Wamen ATR/BPN Tegaskan Percepatan Layanan, Ingatkan Kantah Tak Tunda Berkas di Tengah Lonjakan Permohonan

Semarang, – Wakil Menteri Agraria dan Tata Ruang/Wakil Kepala Badan Pertanahan Nasional, Ossy Dermawan, menegaskan pentingnya percepatan layanan pertanahan tanpa penundaan berkas saat melakukan peninjauan langsung ke Kantor Pertanahan Kota Semarang, Sabtu (18/4).

Dalam Siaran Pers Biro Humas dan Protokol Kementerian ATR/BPN yang diterima RajaAmpatNews.com dijelaskan, Peninjauan tersebut dilakukan dalam rangka melihat pelaksanaan program Pelayanan Tanah Akhir Pekan (PELATARAN), yang menjadi salah satu upaya pemerintah dalam menjawab tingginya kebutuhan layanan pertanahan masyarakat, khususnya di Semarang dan wilayah Jawa Tengah.

Dalam keterangannya, Wamen Ossy menyoroti meningkatnya volume permohonan layanan pertanahan yang harus diimbangi dengan kecepatan dan ketepatan kerja aparatur. Ia menegaskan bahwa penundaan berkas hanya akan memperburuk penumpukan pekerjaan dan berdampak pada menurunnya kualitas pelayanan publik.

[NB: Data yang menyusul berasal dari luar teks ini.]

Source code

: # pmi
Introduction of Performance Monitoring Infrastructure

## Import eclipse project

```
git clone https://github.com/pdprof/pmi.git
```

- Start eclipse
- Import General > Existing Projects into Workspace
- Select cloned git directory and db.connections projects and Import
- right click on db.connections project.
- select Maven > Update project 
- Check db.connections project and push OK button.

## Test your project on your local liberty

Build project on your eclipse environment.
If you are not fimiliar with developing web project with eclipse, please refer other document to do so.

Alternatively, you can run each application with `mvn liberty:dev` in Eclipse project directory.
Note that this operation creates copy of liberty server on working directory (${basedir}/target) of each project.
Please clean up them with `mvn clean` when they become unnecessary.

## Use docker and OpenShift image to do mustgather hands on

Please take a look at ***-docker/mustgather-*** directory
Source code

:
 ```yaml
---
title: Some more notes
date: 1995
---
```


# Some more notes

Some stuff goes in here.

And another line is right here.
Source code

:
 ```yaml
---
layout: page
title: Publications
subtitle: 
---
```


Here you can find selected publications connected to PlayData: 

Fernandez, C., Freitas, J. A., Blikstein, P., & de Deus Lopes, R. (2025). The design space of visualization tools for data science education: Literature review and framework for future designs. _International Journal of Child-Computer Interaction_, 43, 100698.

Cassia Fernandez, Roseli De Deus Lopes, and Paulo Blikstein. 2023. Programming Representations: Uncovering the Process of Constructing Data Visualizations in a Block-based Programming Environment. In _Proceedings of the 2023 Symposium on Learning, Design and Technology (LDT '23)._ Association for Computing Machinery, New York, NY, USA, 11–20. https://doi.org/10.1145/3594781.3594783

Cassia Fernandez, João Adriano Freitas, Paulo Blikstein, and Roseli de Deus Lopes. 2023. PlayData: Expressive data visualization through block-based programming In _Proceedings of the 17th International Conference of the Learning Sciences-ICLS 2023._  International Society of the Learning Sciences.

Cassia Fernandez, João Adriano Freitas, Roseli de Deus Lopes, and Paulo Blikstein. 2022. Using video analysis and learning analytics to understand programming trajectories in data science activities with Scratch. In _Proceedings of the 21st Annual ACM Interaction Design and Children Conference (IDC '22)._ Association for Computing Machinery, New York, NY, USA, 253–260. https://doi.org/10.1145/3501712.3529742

“Di tengah volume layanan yang makin tinggi, ekspektasi masyarakat juga meningkat. Kita dituntut bekerja cepat dengan tingkat keakuratan yang tinggi,” ujar Ossy usai meninjau langsung proses pelayanan.

Ia mengingatkan jajarannya untuk segera mengantisipasi potensi penumpukan berkas melalui langkah-langkah mitigasi yang terukur. Menurutnya, penyelesaian berkas secara tepat waktu akan menghindarkan instansi dari akumulasi pekerjaan di akhir tahun.

“Jangan tunda-tunda berkas. Selesaikan sekarang, sehingga tidak ada lagi beban tunggakan yang harus dibahas di akhir tahun,” tegasnya.

Lebih lanjut, Wamen Ossy menilai bahwa percepatan layanan tidak hanya bergantung pada kinerja internal, tetapi juga membutuhkan inovasi dalam sistem pelayanan. Kantor pertanahan sebagai ujung tombak layanan publik didorong untuk menghadirkan terobosan yang mampu menyederhanakan proses bisnis pertanahan.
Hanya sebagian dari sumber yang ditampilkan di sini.